• **Problem description**:
Although the data below holds other lines too, output only those from the line with "to 1.11, download" up to and including the line with "Mary Cassatt", exactly as they appear.

• **Dataset excerpts**:
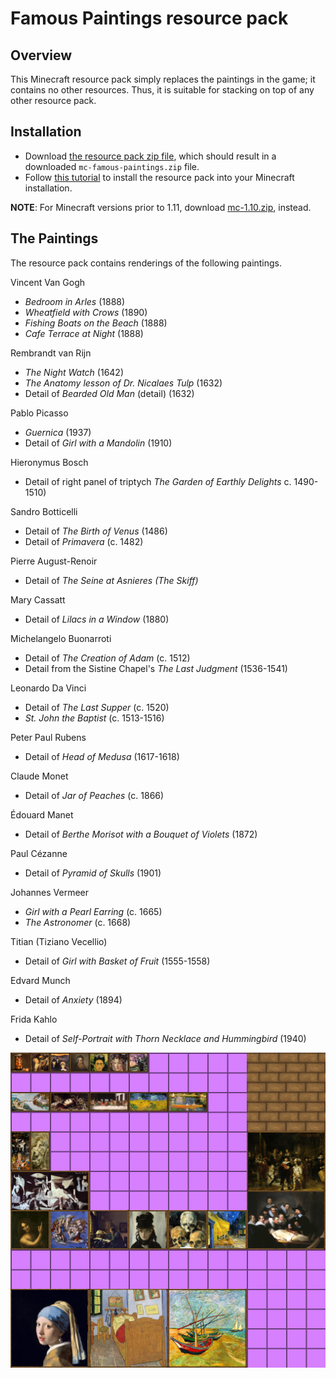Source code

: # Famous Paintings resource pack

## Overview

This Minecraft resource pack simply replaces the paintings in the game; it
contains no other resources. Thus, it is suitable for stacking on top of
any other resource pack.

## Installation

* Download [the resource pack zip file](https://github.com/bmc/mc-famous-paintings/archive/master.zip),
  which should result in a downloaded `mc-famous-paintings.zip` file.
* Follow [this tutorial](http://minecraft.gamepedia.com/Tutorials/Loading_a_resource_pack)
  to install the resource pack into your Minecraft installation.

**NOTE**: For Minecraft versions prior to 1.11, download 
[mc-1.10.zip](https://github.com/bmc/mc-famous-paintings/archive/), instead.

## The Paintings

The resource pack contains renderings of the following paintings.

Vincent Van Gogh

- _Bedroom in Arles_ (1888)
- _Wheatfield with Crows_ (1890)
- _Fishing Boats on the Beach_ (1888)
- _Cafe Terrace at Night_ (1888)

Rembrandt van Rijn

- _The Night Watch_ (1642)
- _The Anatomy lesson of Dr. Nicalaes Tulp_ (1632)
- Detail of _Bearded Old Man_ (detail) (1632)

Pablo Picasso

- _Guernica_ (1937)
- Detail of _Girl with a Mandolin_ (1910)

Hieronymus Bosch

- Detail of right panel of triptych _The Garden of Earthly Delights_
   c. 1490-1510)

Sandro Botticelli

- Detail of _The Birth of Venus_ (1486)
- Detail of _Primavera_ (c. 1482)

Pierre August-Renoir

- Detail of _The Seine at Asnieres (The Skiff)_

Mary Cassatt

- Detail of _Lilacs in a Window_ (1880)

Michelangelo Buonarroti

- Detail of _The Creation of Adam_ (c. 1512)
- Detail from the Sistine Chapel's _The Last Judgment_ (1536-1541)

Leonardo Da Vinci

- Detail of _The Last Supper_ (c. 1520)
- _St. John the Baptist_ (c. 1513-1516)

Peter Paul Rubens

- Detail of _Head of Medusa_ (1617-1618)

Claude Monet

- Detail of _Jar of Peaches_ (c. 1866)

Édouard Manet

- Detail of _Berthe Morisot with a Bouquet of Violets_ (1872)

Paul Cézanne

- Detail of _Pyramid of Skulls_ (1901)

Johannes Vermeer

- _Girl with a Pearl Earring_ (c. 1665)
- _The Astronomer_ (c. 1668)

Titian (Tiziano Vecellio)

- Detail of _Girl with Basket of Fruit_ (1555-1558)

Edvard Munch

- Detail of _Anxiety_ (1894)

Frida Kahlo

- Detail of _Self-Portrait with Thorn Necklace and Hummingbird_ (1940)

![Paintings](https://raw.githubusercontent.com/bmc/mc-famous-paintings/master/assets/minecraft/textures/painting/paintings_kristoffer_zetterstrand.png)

• **Output below**:
**NOTE**: For Minecraft versions prior to 1.11, download 
[mc-1.10.zip](https://github.com/bmc/mc-famous-paintings/archive/), instead.

## The Paintings

The resource pack contains renderings of the following paintings.

Vincent Van Gogh

- _Bedroom in Arles_ (1888)
- _Wheatfield with Crows_ (1890)
- _Fishing Boats on the Beach_ (1888)
- _Cafe Terrace at Night_ (1888)

Rembrandt van Rijn

- _The Night Watch_ (1642)
- _The Anatomy lesson of Dr. Nicalaes Tulp_ (1632)
- Detail of _Bearded Old Man_ (detail) (1632)

Pablo Picasso

- _Guernica_ (1937)
- Detail of _Girl with a Mandolin_ (1910)

Hieronymus Bosch

- Detail of right panel of triptych _The Garden of Earthly Delights_
   c. 1490-1510)

Sandro Botticelli

- Detail of _The Birth of Venus_ (1486)
- Detail of _Primavera_ (c. 1482)

Pierre August-Renoir

- Detail of _The Seine at Asnieres (The Skiff)_

Mary Cassatt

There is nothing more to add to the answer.